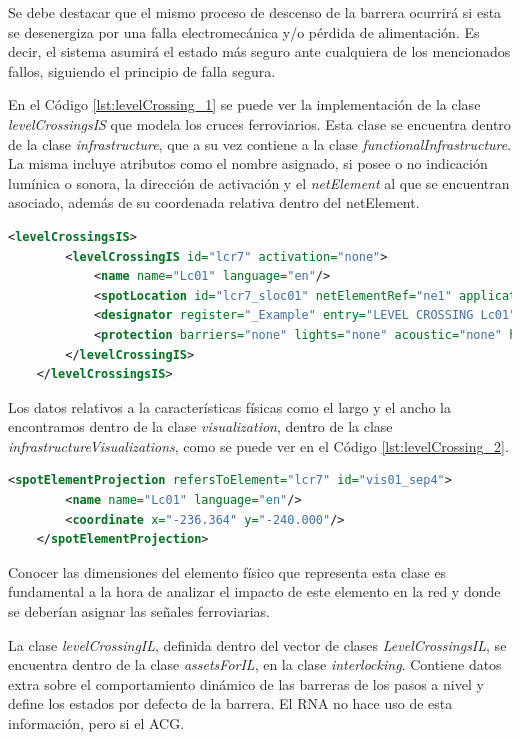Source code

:     Se debe destacar que el mismo proceso de descenso de la barrera ocurrirá si esta se desenergiza por una falla electromecánica y/o pérdida de alimentación. Es decir, el sistema asumirá el estado más seguro ante cualquiera de los mencionados fallos, siguiendo el principio de falla segura.

    En el Código \ref{lst:levelCrossing_1} se puede ver la implementación de la clase \textit{levelCrossingsIS} que modela los cruces ferroviarios. Esta clase se encuentra dentro de la clase \textit{infrastructure}, que a su vez contiene a la clase \textit{functionalInfrastructure}. La misma incluye atributos como el nombre asignado, si posee o no indicación lumínica o sonora, la dirección de activación y el \textit{netElement} al que se encuentran asociado, además de su coordenada relativa dentro del netElement.

    \begin{lstlisting}[language = XML, caption = Clase \textit{LevelCrossingsIS} , label = {lst:levelCrossing_1}]
    <levelCrossingsIS>
        <levelCrossingIS id="lcr7" activation="none">
            <name name="Lc01" language="en"/>
            <spotLocation id="lcr7_sloc01" netElementRef="ne1" applicationDirection="both" intrinsicCoord="0.3145"/>
            <designator register="_Example" entry="LEVEL CROSSING Lc01"/>
            <protection barriers="none" lights="none" acoustic="none" hasActiveProtection="true"/>
        </levelCrossingIS>
    </levelCrossingsIS>
    \end{lstlisting}

	Los datos relativos a la características físicas como el largo y el ancho la encontramos dentro de la clase \textit{visualization}, dentro de la clase \textit{infrastructureVisualizations}, como se puede ver en el Código \ref{lst:levelCrossing_2}.
	
    \begin{lstlisting}[language = XML, caption = Clase \textit{Visualization} , label = {lst:levelCrossing_2}]
    <spotElementProjection refersToElement="lcr7" id="vis01_sep4">
        <name name="Lc01" language="en"/>
        <coordinate x="-236.364" y="-240.000"/>
    </spotElementProjection>
    \end{lstlisting}

    Conocer las dimensiones del elemento físico que representa esta clase es fundamental a la hora de analizar el impacto de este elemento en la red y donde se deberían asignar las señales ferroviarias.
    
    La clase \textit{levelCrossingIL}, definida dentro del vector de clases \textit{LevelCrossingsIL}, se encuentra dentro de la clase \textit{assetsForIL}, en la clase \textit{interlocking}. Contiene datos extra sobre el comportamiento dinámico de las barreras de los pasos a nivel y define los estados por defecto de la barrera. El RNA no hace uso de esta información, pero si el ACG.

GOAL OF THE EXERCISE - Using the material above, gather every line that includes "caption".

FINAL ANSWER -
    \begin{lstlisting}[language = XML, caption = Clase \textit{LevelCrossingsIS} , label = {lst:levelCrossing_1}]
    \begin{lstlisting}[language = XML, caption = Clase \textit{Visualization} , label = {lst:levelCrossing_2}]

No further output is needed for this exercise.